Suponhamos uma boa idéia. Digamos: “Um mundo-simulação onde os personagens eletrônicos pensam que são gente de carne-e-osso”. Publicada num livro, ela fica hibernando ali durante dez, vinte anos, sendo conhecida apenas pelas dez ou vinte mil pessoas que leram aquele livro (estou falando em mercado norte-americano). Mas é uma boa idéia, e cedo ou tarde um produtor esperto ou um roteirista teimoso consegue comprar os direitos do livro.
Enquanto isto, no mercado literário, a idéia não foi esquecida. Já se criaram variantes, já se escreveram livros tentando desmenti-la, e quem leu estes livros também leu o livro que os inspirou.
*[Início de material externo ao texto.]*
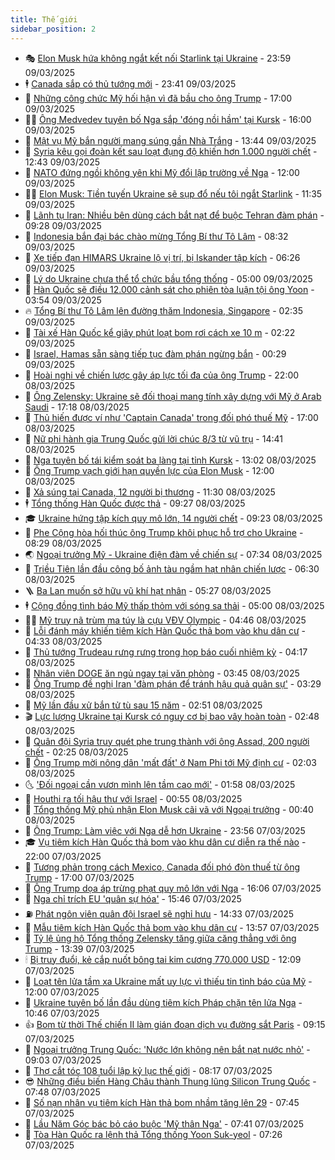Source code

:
 ```yaml
---
title: Thế giới
sidebar_position: 2
---
```


<!-- vnexpress-the-gioi:START -->
- 🎭 [Elon Musk hứa không ngắt kết nối Starlink tại Ukraine](https://vnexpress.net/elon-musk-hua-khong-ngat-ket-noi-starlink-tai-ukraine-4858841.html) - 23:59 09/03/2025
- 🕴 [Canada sắp có thủ tướng mới](https://vnexpress.net/canada-sap-co-thu-tuong-moi-4858840.html) - 23:41 09/03/2025
- 🤭 [Những công chức Mỹ hối hận vì đã bầu cho ông Trump](https://vnexpress.net/nhung-cong-chuc-my-hoi-han-vi-da-bau-cho-ong-trump-4858319.html) - 17:00 09/03/2025
- 🧑‍💻 [Ông Medvedev tuyên bố Nga sắp &#39;đóng nồi hầm&#39; tại Kursk](https://vnexpress.net/ong-medvedev-tuyen-bo-nga-sap-dong-noi-ham-tai-kursk-4858801.html) - 16:00 09/03/2025
- 🦏 [Mật vụ Mỹ bắn người mang súng gần Nhà Trắng](https://vnexpress.net/mat-vu-my-ban-nguoi-mang-sung-gan-nha-trang-4858784.html) - 13:44 09/03/2025
- 🦒 [Syria kêu gọi đoàn kết sau loạt đụng độ khiến hơn 1.000 người chết](https://vnexpress.net/syria-keu-goi-doan-ket-sau-loat-dung-do-khien-hon-1-000-nguoi-chet-4858774.html) - 12:43 09/03/2025
- 🌈 [NATO đứng ngồi không yên khi Mỹ đổi lập trường về Nga](https://vnexpress.net/nato-dung-ngoi-khong-yen-khi-my-doi-lap-truong-ve-nga-4856427.html) - 12:00 09/03/2025
- 🧑‍🏫 [Elon Musk: Tiền tuyến Ukraine sẽ sụp đổ nếu tôi ngắt Starlink](https://vnexpress.net/elon-musk-tien-tuyen-ukraine-se-sup-do-neu-toi-ngat-starlink-4858754.html) - 11:35 09/03/2025
- 🐲 [Lãnh tụ Iran: Nhiều bên dùng cách bắt nạt để buộc Tehran đàm phán](https://vnexpress.net/lanh-tu-iran-nhieu-ben-dung-cach-bat-nat-de-buoc-tehran-dam-phan-4858720.html) - 09:28 09/03/2025
- 🦒 [Indonesia bắn đại bác chào mừng Tổng Bí thư Tô Lâm](https://vnexpress.net/indonesia-ban-dai-bac-chao-mung-tong-bi-thu-to-lam-4858730.html) - 08:32 09/03/2025
- 🐻 [Xe tiếp đạn HIMARS Ukraine lộ vị trí, bị Iskander tập kích](https://vnexpress.net/xe-tiep-dan-himars-ukraine-lo-vi-tri-bi-iskander-tap-kich-4858668.html) - 06:26 09/03/2025
- 🚀 [Lý do Ukraine chưa thể tổ chức bầu tổng thống](https://vnexpress.net/ly-do-ukraine-chua-the-to-chuc-bau-tong-thong-4856657.html) - 05:00 09/03/2025
- 🥰 [Hàn Quốc sẽ điều 12.000 cảnh sát cho phiên tòa luận tội ông Yoon](https://vnexpress.net/han-quoc-se-dieu-12-000-canh-sat-cho-phien-toa-luan-toi-ong-yoon-4858636.html) - 03:54 09/03/2025
- 🔥 [Tổng Bí thư Tô Lâm lên đường thăm Indonesia, Singapore](https://vnexpress.net/tong-bi-thu-to-lam-len-duong-tham-indonesia-singapore-4858591.html) - 02:35 09/03/2025
- 🥳 [Tài xế Hàn Quốc kể giây phút loạt bom rơi cách xe 10 m](https://vnexpress.net/tai-xe-han-quoc-ke-giay-phut-loat-bom-roi-cach-xe-10-m-4858598.html) - 02:22 09/03/2025
- 💼 [Israel, Hamas sẵn sàng tiếp tục đàm phán ngừng bắn](https://vnexpress.net/israel-hamas-san-sang-tiep-tuc-dam-phan-ngung-ban-4858594.html) - 00:29 09/03/2025
- 🤡 [Hoài nghi về chiến lược gây áp lực tối đa của ông Trump](https://vnexpress.net/hoai-nghi-ve-chien-luoc-gay-ap-luc-toi-da-cua-ong-trump-4858288.html) - 22:00 08/03/2025
- 🌁 [Ông Zelensky: Ukraine sẽ đối thoại mang tính xây dựng với Mỹ ở Arab Saudi](https://vnexpress.net/ong-zelensky-ukraine-se-doi-thoai-mang-tinh-xay-dung-voi-my-o-arab-saudi-4858568.html) - 17:18 08/03/2025
- 🤩 [Thủ hiến được ví như &#39;Captain Canada&#39; trong đối phó thuế Mỹ](https://vnexpress.net/thu-hien-duoc-vi-nhu-captain-canada-trong-doi-pho-thue-my-4858303.html) - 17:00 08/03/2025
- 🎉 [Nữ phi hành gia Trung Quốc gửi lời chúc 8/3 từ vũ trụ](https://vnexpress.net/nu-phi-hanh-gia-trung-quoc-gui-loi-chuc-8-3-tu-vu-tru-4858546.html) - 14:41 08/03/2025
- 🎉 [Nga tuyên bố tái kiểm soát ba làng tại tỉnh Kursk](https://vnexpress.net/nga-tuyen-bo-tai-kiem-soat-ba-lang-tai-tinh-kursk-4858535.html) - 13:02 08/03/2025
- 🌁 [Ông Trump vạch giới hạn quyền lực của Elon Musk](https://vnexpress.net/ong-trump-vach-gioi-han-quyen-luc-cua-elon-musk-4858320.html) - 12:00 08/03/2025
- 🌊 [Xả súng tại Canada, 12 người bị thương](https://vnexpress.net/xa-sung-tai-canada-12-nguoi-bi-thuong-4858525.html) - 11:30 08/03/2025
- 🕴 [Tổng thống Hàn Quốc được thả](https://vnexpress.net/tong-thong-han-quoc-duoc-tha-4858507.html) - 09:27 08/03/2025
- 🎓 [Ukraine hứng tập kích quy mô lớn, 14 người chết](https://vnexpress.net/ukraine-hung-tap-kich-quy-mo-lon-14-nguoi-chet-4858490.html) - 09:23 08/03/2025
- 🦩 [Phe Cộng hòa hối thúc ông Trump khôi phục hỗ trợ cho Ukraine](https://vnexpress.net/phe-cong-hoa-hoi-thuc-ong-trump-khoi-phuc-ho-tro-cho-ukraine-4858356.html) - 08:29 08/03/2025
- 🌏 [Ngoại trưởng Mỹ - Ukraine điện đàm về chiến sự](https://vnexpress.net/ngoai-truong-my-ukraine-dien-dam-ve-chien-su-4858467.html) - 07:34 08/03/2025
- 🌋 [Triều Tiên lần đầu công bố ảnh tàu ngầm hạt nhân chiến lược](https://vnexpress.net/trieu-tien-lan-dau-cong-bo-anh-tau-ngam-hat-nhan-chien-luoc-4858429.html) - 06:30 08/03/2025
- 🪜 [Ba Lan muốn sở hữu vũ khí hạt nhân](https://vnexpress.net/ba-lan-muon-so-huu-vu-khi-hat-nhan-4858363.html) - 05:27 08/03/2025
- 🕴 [Cộng đồng tình báo Mỹ thấp thỏm với sóng sa thải](https://vnexpress.net/cong-dong-tinh-bao-my-thap-thom-voi-song-sa-thai-4857857.html) - 05:00 08/03/2025
- 🧑‍🏫 [Mỹ truy nã trùm ma túy là cựu VĐV Olympic](https://vnexpress.net/my-truy-na-trum-ma-tuy-la-cuu-vdv-olympic-4858370.html) - 04:46 08/03/2025
- 🌮 [Lỗi đánh máy khiến tiêm kích Hàn Quốc thả bom vào khu dân cư](https://vnexpress.net/loi-danh-may-khien-tiem-kich-han-quoc-tha-bom-vao-khu-dan-cu-4858388.html) - 04:33 08/03/2025
- 🚦 [Thủ tướng Trudeau rưng rưng trong họp báo cuối nhiệm kỳ](https://vnexpress.net/thu-tuong-trudeau-rung-rung-trong-hop-bao-cuoi-nhiem-ky-4858368.html) - 04:17 08/03/2025
- 💫 [Nhân viên DOGE ăn ngủ ngay tại văn phòng](https://vnexpress.net/nhan-vien-doge-an-ngu-ngay-tai-van-phong-4858084.html) - 03:45 08/03/2025
- 🤡 [Ông Trump đề nghị Iran &#39;đàm phán để tránh hậu quả quân sự&#39;](https://vnexpress.net/ong-trump-de-nghi-iran-dam-phan-de-tranh-hau-qua-quan-su-4858333.html) - 03:29 08/03/2025
- 🦣 [Mỹ lần đầu xử bắn tử tù sau 15 năm](https://vnexpress.net/my-lan-dau-xu-ban-tu-tu-sau-15-nam-4858312.html) - 02:51 08/03/2025
- 🎬 [Lực lượng Ukraine tại Kursk có nguy cơ bị bao vây hoàn toàn](https://vnexpress.net/luc-luong-ukraine-tai-kursk-co-nguy-co-bi-bao-vay-hoan-toan-4858329.html) - 02:48 08/03/2025
- 🎉 [Quân đội Syria truy quét phe trung thành với ông Assad, 200 người chết](https://vnexpress.net/quan-doi-syria-truy-quet-phe-trung-thanh-voi-ong-assad-200-nguoi-chet-4858307.html) - 02:25 08/03/2025
- 🎡 [Ông Trump mời nông dân &#39;mất đất&#39; ở Nam Phi tới Mỹ định cư](https://vnexpress.net/ong-trump-moi-nong-dan-mat-dat-o-nam-phi-toi-my-dinh-cu-4858258.html) - 02:03 08/03/2025
- 🌜 [&#39;Đối ngoại cần vươn mình lên tầm cao mới&#39;](https://vnexpress.net/doi-ngoai-can-vuon-minh-len-tam-cao-moi-4858291.html) - 01:58 08/03/2025
- 🎡 [Houthi ra tối hậu thư với Israel](https://vnexpress.net/houthi-ra-toi-hau-thu-voi-israel-4858285.html) - 00:55 08/03/2025
- 🤗 [Tổng thống Mỹ phủ nhận Elon Musk cãi vã với Ngoại trưởng](https://vnexpress.net/tong-thong-my-phu-nhan-elon-musk-cai-va-voi-ngoai-truong-4858279.html) - 00:40 08/03/2025
- 🦩 [Ông Trump: Làm việc với Nga dễ hơn Ukraine](https://vnexpress.net/ong-trump-lam-viec-voi-nga-de-hon-ukraine-4858276.html) - 23:56 07/03/2025
- 🎓 [Vụ tiêm kích Hàn Quốc thả bom vào khu dân cư diễn ra thế nào](https://vnexpress.net/vu-tiem-kich-han-quoc-tha-bom-vao-khu-dan-cu-dien-ra-the-nao-4858139.html) - 22:00 07/03/2025
- 🌁 [Tương phản trong cách Mexico, Canada đối phó đòn thuế từ ông Trump](https://vnexpress.net/tuong-phan-trong-cach-mexico-canada-doi-pho-don-thue-tu-ong-trump-vnepre-4857846.html) - 17:00 07/03/2025
- 🤩 [Ông Trump dọa áp trừng phạt quy mô lớn với Nga](https://vnexpress.net/ong-trump-doa-ap-trung-phat-quy-mo-lon-voi-nga-4858251.html) - 16:06 07/03/2025
- 👹 [Nga chỉ trích EU &#39;quân sự hóa&#39;](https://vnexpress.net/nga-chi-trich-eu-quan-su-hoa-4858215.html) - 15:46 07/03/2025
- ⛽️ [Phát ngôn viên quân đội Israel sẽ nghỉ hưu](https://vnexpress.net/phat-ngon-vien-quan-doi-israel-se-nghi-huu-4858228.html) - 14:33 07/03/2025
- 🚀 [Mẫu tiêm kích Hàn Quốc thả bom vào khu dân cư](https://vnexpress.net/mau-tiem-kich-han-quoc-tha-bom-vao-khu-dan-cu-4858213.html) - 13:57 07/03/2025
- 🎡 [Tỷ lệ ủng hộ Tổng thống Zelensky tăng giữa căng thẳng với ông Trump](https://vnexpress.net/ty-le-ung-ho-tong-thong-zelensky-tang-giua-cang-thang-voi-ong-trump-4858205.html) - 13:39 07/03/2025
- 🕯 [Bị truy đuổi, kẻ cắp nuốt bông tai kim cương 770.000 USD](https://vnexpress.net/bi-truy-duoi-ke-cap-nuot-bong-tai-kim-cuong-770-000-usd-4858210.html) - 12:09 07/03/2025
- 🐻 [Loạt tên lửa tầm xa Ukraine mất uy lực vì thiếu tin tình báo của Mỹ](https://vnexpress.net/loat-ten-lua-tam-xa-ukraine-mat-uy-luc-vi-thieu-tin-tinh-bao-cua-my-4857879.html) - 12:00 07/03/2025
- 🚦 [Ukraine tuyên bố lần đầu dùng tiêm kích Pháp chặn tên lửa Nga](https://vnexpress.net/ukraine-tuyen-bo-lan-dau-dung-tiem-kich-phap-chan-ten-lua-nga-4858196.html) - 10:46 07/03/2025
- 👍 [Bom từ thời Thế chiến II làm gián đoạn dịch vụ đường sắt Paris](https://vnexpress.net/bom-tu-thoi-the-chien-ii-lam-gian-doan-dich-vu-duong-sat-paris-4858080.html) - 09:15 07/03/2025
- 🚀 [Ngoại trưởng Trung Quốc: &#39;Nước lớn không nên bắt nạt nước nhỏ&#39;](https://vnexpress.net/ngoai-truong-trung-quoc-nuoc-lon-khong-nen-bat-nat-nuoc-nho-4858107.html) - 09:03 07/03/2025
- 🌮 [Thợ cắt tóc 108 tuổi lập kỷ lục thế giới](https://vnexpress.net/tho-cat-toc-108-tuoi-lap-ky-luc-the-gioi-4858060.html) - 08:17 07/03/2025
- 😎 [Những điều biến Hàng Châu thành Thung lũng Silicon Trung Quốc](https://vnexpress.net/nhung-dieu-bien-hang-chau-thanh-thung-lung-silicon-trung-quoc-4856716.html) - 07:48 07/03/2025
- 🐲 [Số nạn nhân vụ tiêm kích Hàn thả bom nhầm tăng lên 29](https://vnexpress.net/so-nan-nhan-vu-tiem-kich-han-tha-bom-nham-tang-len-29-4858074.html) - 07:45 07/03/2025
- 💫 [Lầu Năm Góc bác bỏ cáo buộc &#39;Mỹ thân Nga&#39;](https://vnexpress.net/lau-nam-goc-bac-bo-cao-buoc-my-than-nga-4858063.html) - 07:41 07/03/2025
- 👀 [Tòa Hàn Quốc ra lệnh thả Tổng thống Yoon Suk-yeol](https://vnexpress.net/toa-han-quoc-ra-lenh-tha-tong-thong-yoon-suk-yeol-4858068.html) - 07:26 07/03/2025<!-- vnexpress-the-gioi:END -->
Dentro do mercado da literatura de gênero (FC, policial, terror, etc.), este tipo de diálogo, de “feedback” é costumeiro, é a respiração normal de uma literatura. Todos estes livros provocam resenhas, críticas, respostas, e a idéia original volta a ser debatida, dissecada, melhorada, enriquecida.
Seguem-se mais alguns anos de tentativas de fazer o filme, que acaba sendo feito, e estréia 25 anos depois do livro original ter saído. O filme passa meio despercebido, mas quem leu o livro corre e vai vê-lo. Isto provoca um novo surto de interesse pela idéia, brotam novos textos, contos, um ou outro romance. Ao mesmo tempo, o filme também chama a atenção de outras pessoas na indústria. Poucos anos depois, um roteirista esperto adota a idéia e bola em cima dela outra história. Atores famosos topam estrelar. O filme é feito, e vira um arrasa-quarteirão. Dois anos depois, há uma dúzia de filmes semelhantes sendo feitos, todos em cima da mesma idéia.
A esta altura, no meio literário ninguém agüenta mais falar naquilo, até porque neste intervalo não pararam de aparecer idéias novas e diferentes. O sucesso de alguns daqueles doze filmes provoca seqüências, paródias, novelizações, quadrinhos. E, logo depois, uma série na TV. Que leva algum tempo para ser produzida, e quando vai ao ar é vista por um adolescente (ou por um adulto meio desligadão) que pensa: “Puxa vida! Um mundo-simulação que pensa que é real! Que idéia maneira! Como é que ninguém pensou nisto antes? Vou escrever uma história!” Meu conselho é: escreva, sim, companheiro. Eu não fiz outra coisa em minha vida senão seguir estes impulsos. Mas – não se iluda. Você vai estar reinventando a pólvora. Mesmo que o que você venha a produzir seja pólvora mesmo, e da boa, você não será nunca o Inventor, será apenas um fabricante a mais de um troço que todo mundo já conhece.